La Roma n’a jamais autant dépensé sur un mercato, ce qui prouve bien qu’ils ne veulent pas vendre juste pour vendre, ils veulent aussi autre chose. Mais je pense que la Juve va remporter le titre. De toute façon, aujourd’hui, finir deuxième ou quatrième, ça ne change pas grand chose. En tant que supporter, je préfère qu’on finisse quatrième et qu’on aille loin en Ligue des champions plutôt que deuxième et qu’on se fasse éliminer dès les huitièmes.

Je t’ai demandé de m’envoyer une photo de toi et tu m’as envoyé celle-ci. Peux-tu me mettre dans le contexte de cette photo ?

C’était le 28 mai 2017 à l’Olimpico pour les adieux de Totti lors de Roma-Genoa. À la fois, je trouve ça beau et triste de me dire qu’à 32 ans, j’ai certainement vécu ma plus forte émotion footballistique en tant que supporter. Je ne vois pas ce qui pourrait être aussi fort et aussi beau émotionnellement, même une victoire en Ligue des champions ne serait sans doute pas aussi forte, ce serait certes beaucoup de joie et de plaisir mais ça, c’est quelque chose qui est à part. Totti était un des éléments qui faisaient que tu avais un vrai sentiment d’appartenance au club, un vrai relais de l’identité du club sur le terrain, en dehors, médiatiquement et dans le monde entier. Et, pour avoir interviewé à l’époque Carlos Zampa, le speaker de la Roma dans les années 1990-2000, il m’avait dit : « Mais toi t’es français, t’as pas de famille italienne, de filiation romanista. J’ai beaucoup de respect pour les gens comme toi — et t’es loin d’être le seul — qui arrivent à sentir cette appartenance à la Roma en étant loin et en partant de zéro ». C’est un sentiment qui est propre à la Roma et qui est sans doute plus fort qu’ailleurs. Cette photo a été prise après les quelques larmes versées lors des adieux de Totti, parce qu’évidemment tout était fait pour que tout le monde pleure et effectivement, dans les tribunes, tout le monde a pleuré. J’étais au milieu de gens que je ne connaissais pas, qui n’avaient pas la même nationalité que moi mais, en un regard, en une parole, on comprenait ce que chacun ressentait. En plus d’être un moment un peu triste, ça a été un très beau moment humainement pour tous les supporters.

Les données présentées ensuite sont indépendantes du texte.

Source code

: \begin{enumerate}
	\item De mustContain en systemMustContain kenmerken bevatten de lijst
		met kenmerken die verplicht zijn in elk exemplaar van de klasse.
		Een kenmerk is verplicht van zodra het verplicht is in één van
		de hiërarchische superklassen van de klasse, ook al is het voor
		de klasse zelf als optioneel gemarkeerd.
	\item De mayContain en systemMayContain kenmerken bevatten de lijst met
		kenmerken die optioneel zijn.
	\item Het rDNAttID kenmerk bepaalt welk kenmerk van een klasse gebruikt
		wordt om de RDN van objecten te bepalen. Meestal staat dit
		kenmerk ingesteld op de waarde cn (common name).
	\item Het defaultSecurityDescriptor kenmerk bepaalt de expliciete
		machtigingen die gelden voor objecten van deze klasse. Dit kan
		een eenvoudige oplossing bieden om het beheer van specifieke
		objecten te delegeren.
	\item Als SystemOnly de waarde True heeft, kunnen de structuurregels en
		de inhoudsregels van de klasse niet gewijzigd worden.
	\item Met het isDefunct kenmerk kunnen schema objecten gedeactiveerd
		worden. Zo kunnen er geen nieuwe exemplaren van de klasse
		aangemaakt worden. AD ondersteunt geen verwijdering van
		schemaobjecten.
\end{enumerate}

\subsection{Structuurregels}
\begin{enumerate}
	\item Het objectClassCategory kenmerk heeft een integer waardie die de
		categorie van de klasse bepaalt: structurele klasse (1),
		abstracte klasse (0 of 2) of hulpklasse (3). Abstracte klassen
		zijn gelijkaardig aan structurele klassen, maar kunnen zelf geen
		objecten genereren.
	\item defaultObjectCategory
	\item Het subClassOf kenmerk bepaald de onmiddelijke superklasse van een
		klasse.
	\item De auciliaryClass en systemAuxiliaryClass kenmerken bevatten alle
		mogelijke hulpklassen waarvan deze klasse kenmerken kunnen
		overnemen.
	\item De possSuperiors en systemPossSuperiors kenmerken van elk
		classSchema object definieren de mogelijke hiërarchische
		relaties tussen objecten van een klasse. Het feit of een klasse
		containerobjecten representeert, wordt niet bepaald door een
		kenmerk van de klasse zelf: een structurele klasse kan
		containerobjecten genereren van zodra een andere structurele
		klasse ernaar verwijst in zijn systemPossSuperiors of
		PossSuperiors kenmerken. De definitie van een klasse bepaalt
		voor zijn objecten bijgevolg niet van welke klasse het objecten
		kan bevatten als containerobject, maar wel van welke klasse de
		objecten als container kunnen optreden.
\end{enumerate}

C’est quand même le plus grand joueur de l’histoire de la Roma, le plus grand capitaine, c’est mon joueur préféré et je suis ravi qu’il soit toujours au sein du club aujourd’hui ! Et ça m’a surpris car je n’avais jamais versé de larmes (de joie ou de peine) pour du foot. En fait, dans le stade, ce jour-là, on a tous eu l’impression qu’on nous enlevait une petite partie de la Roma. Et c’est à cela qu’on disait adieu. D’où mon émotion, très forte.

Quel est ton avis sur le groupe de la Roma ? Quel signe cela donne pour la saison en LdC ?

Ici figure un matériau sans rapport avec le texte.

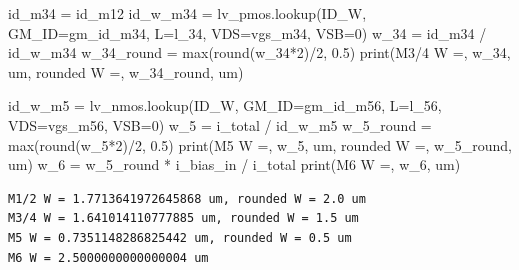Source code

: \documentclass[
  a4paper,
  DIV=11,
  numbers=noendperiod]{scrartcl}
\newenvironment{Shaded}{\begin{snugshade}}{\end{snugshade}}
\newcommand{\BuiltInTok}[1]{\textcolor[rgb]{0.00,0.23,0.31}{#1}}
\newcommand{\DecValTok}[1]{\textcolor[rgb]{0.68,0.00,0.00}{#1}}
\newcommand{\FloatTok}[1]{\textcolor[rgb]{0.68,0.00,0.00}{#1}}
\newcommand{\NormalTok}[1]{\textcolor[rgb]{0.00,0.23,0.31}{#1}}
\newcommand{\OperatorTok}[1]{\textcolor[rgb]{0.37,0.37,0.37}{#1}}
\newcommand{\StringTok}[1]{\textcolor[rgb]{0.13,0.47,0.30}{#1}}
\begin{document}
\begin{tcolorbox}
\begin{Shaded}
\begin{Highlighting}[]
\NormalTok{id\_m34 }\OperatorTok{=}\NormalTok{ id\_m12}
\NormalTok{id\_w\_m34 }\OperatorTok{=}\NormalTok{ lv\_pmos.lookup(}\StringTok{\textquotesingle{}ID\_W\textquotesingle{}}\NormalTok{, GM\_ID}\OperatorTok{=}\NormalTok{gm\_id\_m34, L}\OperatorTok{=}\NormalTok{l\_34, VDS}\OperatorTok{=}\NormalTok{vgs\_m34, VSB}\OperatorTok{=}\DecValTok{0}\NormalTok{)}
\NormalTok{w\_34 }\OperatorTok{=}\NormalTok{ id\_m34 }\OperatorTok{/}\NormalTok{ id\_w\_m34}
\NormalTok{w\_34\_round }\OperatorTok{=} \BuiltInTok{max}\NormalTok{(}\BuiltInTok{round}\NormalTok{(w\_34}\OperatorTok{*}\DecValTok{2}\NormalTok{)}\OperatorTok{/}\DecValTok{2}\NormalTok{, }\FloatTok{0.5}\NormalTok{) }
\BuiltInTok{print}\NormalTok{(}\StringTok{\textquotesingle{}M3/4 W =\textquotesingle{}}\NormalTok{, w\_34, }\StringTok{\textquotesingle{}um, rounded W =\textquotesingle{}}\NormalTok{, w\_34\_round, }\StringTok{\textquotesingle{}um\textquotesingle{}}\NormalTok{)}

\NormalTok{id\_w\_m5 }\OperatorTok{=}\NormalTok{ lv\_nmos.lookup(}\StringTok{\textquotesingle{}ID\_W\textquotesingle{}}\NormalTok{, GM\_ID}\OperatorTok{=}\NormalTok{gm\_id\_m56, L}\OperatorTok{=}\NormalTok{l\_56, VDS}\OperatorTok{=}\NormalTok{vgs\_m56, VSB}\OperatorTok{=}\DecValTok{0}\NormalTok{)}
\NormalTok{w\_5 }\OperatorTok{=}\NormalTok{ i\_total }\OperatorTok{/}\NormalTok{ id\_w\_m5}
\NormalTok{w\_5\_round }\OperatorTok{=} \BuiltInTok{max}\NormalTok{(}\BuiltInTok{round}\NormalTok{(w\_5}\OperatorTok{*}\DecValTok{2}\NormalTok{)}\OperatorTok{/}\DecValTok{2}\NormalTok{, }\FloatTok{0.5}\NormalTok{)}
\BuiltInTok{print}\NormalTok{(}\StringTok{\textquotesingle{}M5 W =\textquotesingle{}}\NormalTok{, w\_5, }\StringTok{\textquotesingle{}um, rounded W =\textquotesingle{}}\NormalTok{, w\_5\_round, }\StringTok{\textquotesingle{}um\textquotesingle{}}\NormalTok{)}
\NormalTok{w\_6 }\OperatorTok{=}\NormalTok{ w\_5\_round }\OperatorTok{*}\NormalTok{ i\_bias\_in }\OperatorTok{/}\NormalTok{ i\_total}
\BuiltInTok{print}\NormalTok{(}\StringTok{\textquotesingle{}M6 W =\textquotesingle{}}\NormalTok{, w\_6, }\StringTok{\textquotesingle{}um\textquotesingle{}}\NormalTok{)}
\end{Highlighting}
\end{Shaded}

\begin{verbatim}
M1/2 W = 1.7713641972645868 um, rounded W = 2.0 um
M3/4 W = 1.641014110777885 um, rounded W = 1.5 um
M5 W = 0.7351148286825442 um, rounded W = 0.5 um
M6 W = 2.5000000000000004 um
\end{verbatim}


\end{tcolorbox}
\end{document}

C'est un groupe homogène, moins dur sur le papier que la saison passée, quand la Roma était tombée avec l'Atlético et Chelsea. Mais l'année dernière, on a vu que la Roma était aussi capable de se qualifier dans un groupe fort. Le CSKA Moscou et le Viktoria Plzen apparaissent plus abordables mais attention. L’objectif est clairement de se qualifier pour les huitièmes de finale. Attention néanmoins à des enchaînements compliqués puisque la Roma jouera à Naples trois jours après la réception du CSKA, puis recevra l'Inter trois jours après le match contre le Real à l’Olimpico. La gestion de l'effectif de Di Francesco, qui a été une réussite la saison passée, sera plus difficile, mais avec le mercato, il dispose de plus de solutions pour le turn-over. Pour continuer à progresser, pour attirer de bons joueurs, il est primordial de se qualifier en huitièmes et après, on sait que tout est vraiment possible, on l'a vu la saison passée.

Comment voyez-vous le Real Madrid cette année, sans Cristiano ?

Il y a une grande inconnue au Real avec le départ de Cristiano Ronaldo et avec le fait que c'est un groupe qui a beaucoup gagné et qui s'est peu renforcé cet été. Sur le papier, cela paraît évidemment très difficile car le Real semble quand même au-dessus. Mais qui voyait la Roma terminer première la saison dernière, devant l’Atlético et Chelsea ? Personne. Et pourtant.